LeetCode #382 — MEDIUM

Linked List Random Node

Move from brute-force thinking to an efficient approach using linked list strategy.

The Problem

Problem Statement

Given a singly linked list, return a random node's value from the linked list. Each node must have the same probability of being chosen.

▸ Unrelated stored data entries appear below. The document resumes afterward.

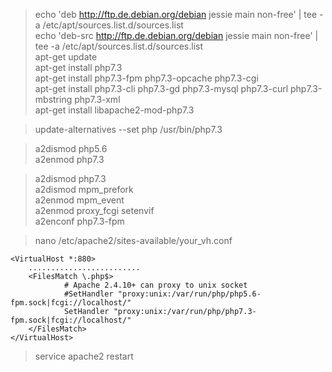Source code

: >echo 'deb http://ftp.de.debian.org/debian jessie main non-free' | tee -a /etc/apt/sources.list.d/sources.list<br>
>echo 'deb-src http://ftp.de.debian.org/debian jessie main non-free' | tee -a /etc/apt/sources.list.d/sources.list<br>
>apt-get update<br>
>apt-get install php7.3<br>
>apt-get install php7.3-fpm php7.3-opcache php7.3-cgi<br>
>apt-get install php7.3-cli php7.3-gd php7.3-mysql php7.3-curl php7.3-mbstring php7.3-xml<br>
>apt-get install libapache2-mod-php7.3<br>

>update-alternatives --set php /usr/bin/php7.3<br>

>a2dismod php5.6<br>
>a2enmod php7.3<br>

>a2dismod php7.3<br>
>a2dismod mpm_prefork<br>
>a2enmod  mpm_event<br>
>a2enmod  proxy_fcgi setenvif<br>
>a2enconf php7.3-fpm<br>

>nano /etc/apache2/sites-available/your_vh.conf<br>

    <VirtualHost *:880>
        .........................
        <FilesMatch \.php$>
                # Apache 2.4.10+ can proxy to unix socket
                #SetHandler "proxy:unix:/var/run/php/php5.6-fpm.sock|fcgi://localhost/"
                SetHandler "proxy:unix:/var/run/php/php7.3-fpm.sock|fcgi://localhost/"
        </FilesMatch>
    </VirtualHost>

>service apache2 restart<br>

Implement the Solution class:

Solution(ListNode head) Initializes the object with the head of the singly-linked list head.
int getRandom() Chooses a node randomly from the list and returns its value. All the nodes of the list should be equally likely to be chosen.

Example 1:

Input
["Solution", "getRandom", "getRandom", "getRandom", "getRandom", "getRandom"]
[[[1, 2, 3]], [], [], [], [], []]
Output
[null, 1, 3, 2, 2, 3]

Explanation
Solution solution = new Solution([1, 2, 3]);
solution.getRandom(); // return 1
solution.getRandom(); // return 3
solution.getRandom(); // return 2
solution.getRandom(); // return 2
solution.getRandom(); // return 3
// getRandom() should return either 1, 2, or 3 randomly. Each element should have equal probability of returning.

Constraints:

The number of nodes in the linked list will be in the range [1, 10⁴].
-10⁴ <= Node.val <= 10⁴
At most 10⁴ calls will be made to getRandom.

Follow up:

What if the linked list is extremely large and its length is unknown to you?
Could you solve this efficiently without using extra space?

Step 01

Brute Force Baseline

Problem summary: Given a singly linked list, return a random node's value from the linked list. Each node must have the same probability of being chosen. Implement the Solution class: Solution(ListNode head) Initializes the object with the head of the singly-linked list head. int getRandom() Chooses a node randomly from the list and returns its value. All the nodes of the list should be equally likely to be chosen.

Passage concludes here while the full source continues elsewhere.